College Football

Wednesday, October 12, 2016

A Brave New Ballgame

A Brave New Ballgame:

How the Warriors continue to push basketball’s limits
Image result for curry thompson green durant
The Golden State Warriors are in a strange position this year. They could have had the chance to go for a three-peat this last season. This would have cemented their legacy as one of the best teams of all time. Yet somehow, they might even be better than that. On a recent Podcast with NBA journalist Zach Lowe, Steve Kerr was asked a fascinating question, “If god came to you on the night of game seven last year, and said, “You can either win this game, or loose and sign Kevin Durant, which would you have picked?” Kerr, smartly, didn’t pick either. He just replied by saying, “Time will tell.” He’s right, the Warrior’s could easily run off a new three-peat if everything breaks right, or this could be an unstable chemistry experiment that ends with Durant opting out of the second year of his deal. Experiment is a good word for what the Warriors will be doing this season. Since this core group has been working together, they’ve been making us all question what “winning” basketball looks like. This is the year it could go from chem-lab to mad science.  

   The style they play, much to the ire of many retired players, is very perimeter centric. Conventional wisdom has always held that you need a surefire way of producing baskets inside in order to win at the highest level. Shooting, no matter how great, is much more erratic, and therefore cannot always be relied upon to win you games. To say the Warriors are some live by the long ball team on a perpetual hot streak is greatly underselling the beauty of Kerr’s system and the skills of the players within it. The Warriors do produce buckets in the paint, but they just do it by ball and player movement as opposed to much more conventional post ups. Though their success speaks for itself, these critics were somewhat validated on the final play of the Warriors season. With the clock winding down, point guard Stephen Curry, laid out a combination of ineffective dribble moves, and hoisted a fading three over Kevin Love. Curry makes these shots on a routine basis, but with everything riding on the percentage of that shot going in it's understandable to prefer a simple post up 10-feet from the basket.  

Durant solves this problem. Besides Shaun Livingston, the Warriors have almost never posted the ball to score in the last two seasons. Draymond Green and Andrew Bogut are and were great playmakers out of the post, but you were never going to throw it to them in order to get a basket late in the game. Durant is a walking mismatch. In the post or on the perimeter, giving him the ball and getting out of the way will almost always produce a high quality look.  Unlike in Oklahoma City, where Durant was simply one of two threats to score, the thing that will make this team unlike anything we’ve seen before is the sheer amount of passing and shooting skill they will be able to put on the court at once.

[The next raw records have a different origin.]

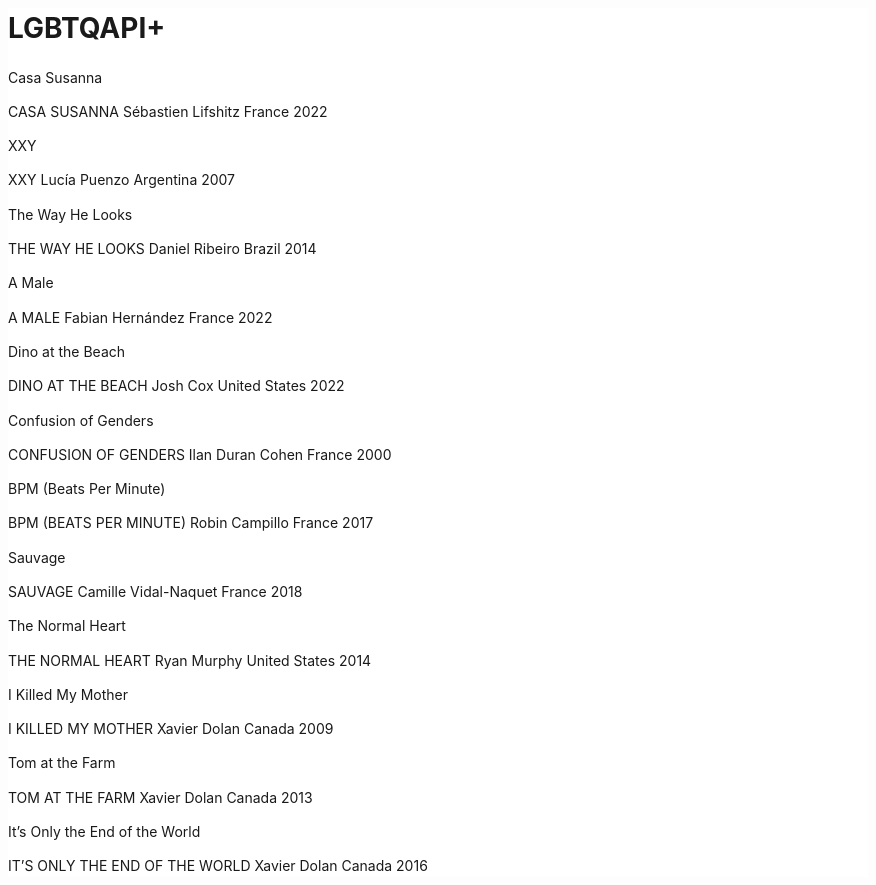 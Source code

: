 # LGBTQAPI+

Casa Susanna

CASA SUSANNA
Sébastien Lifshitz France 2022

XXY

XXY
Lucía Puenzo Argentina 2007

The Way He Looks

THE WAY HE LOOKS
Daniel Ribeiro Brazil 2014

A Male

A MALE
Fabian Hernández France 2022

Dino at the Beach

DINO AT THE BEACH
Josh Cox United States 2022

Confusion of Genders

CONFUSION OF GENDERS
Ilan Duran Cohen France 2000

BPM (Beats Per Minute)

BPM (BEATS PER MINUTE)
Robin Campillo France 2017

Sauvage

SAUVAGE
Camille Vidal-Naquet France 2018

The Normal Heart

THE NORMAL HEART
Ryan Murphy United States 2014

I Killed My Mother

I KILLED MY MOTHER
Xavier Dolan Canada 2009

Tom at the Farm

TOM AT THE FARM
Xavier Dolan Canada 2013

It’s Only the End of the World

IT’S ONLY THE END OF THE WORLD
Xavier Dolan Canada 2016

Durant is a very heady basketball player, something that gets overshadowed because of his scoring ability, and should be able to fit right in with the other offensive weapons around him. On paper, it looks like they have thrown conventional basketball to the wind. With Bogut in the lineup, they always had some kind of insurance against teams with dominating big men. Though Zaza Pachulia is a very good replacement for him in wake of the Durant signing, he isn't the same defensive player that Bogut is. The Warriors are going all in on this bet now. A bet that a combination of heady, undersized basketball players will be able to beat a physically larger team more often than not. The result will probably cast ripples across the basketball landscape for years to come, and watching how it play out will be fascinating.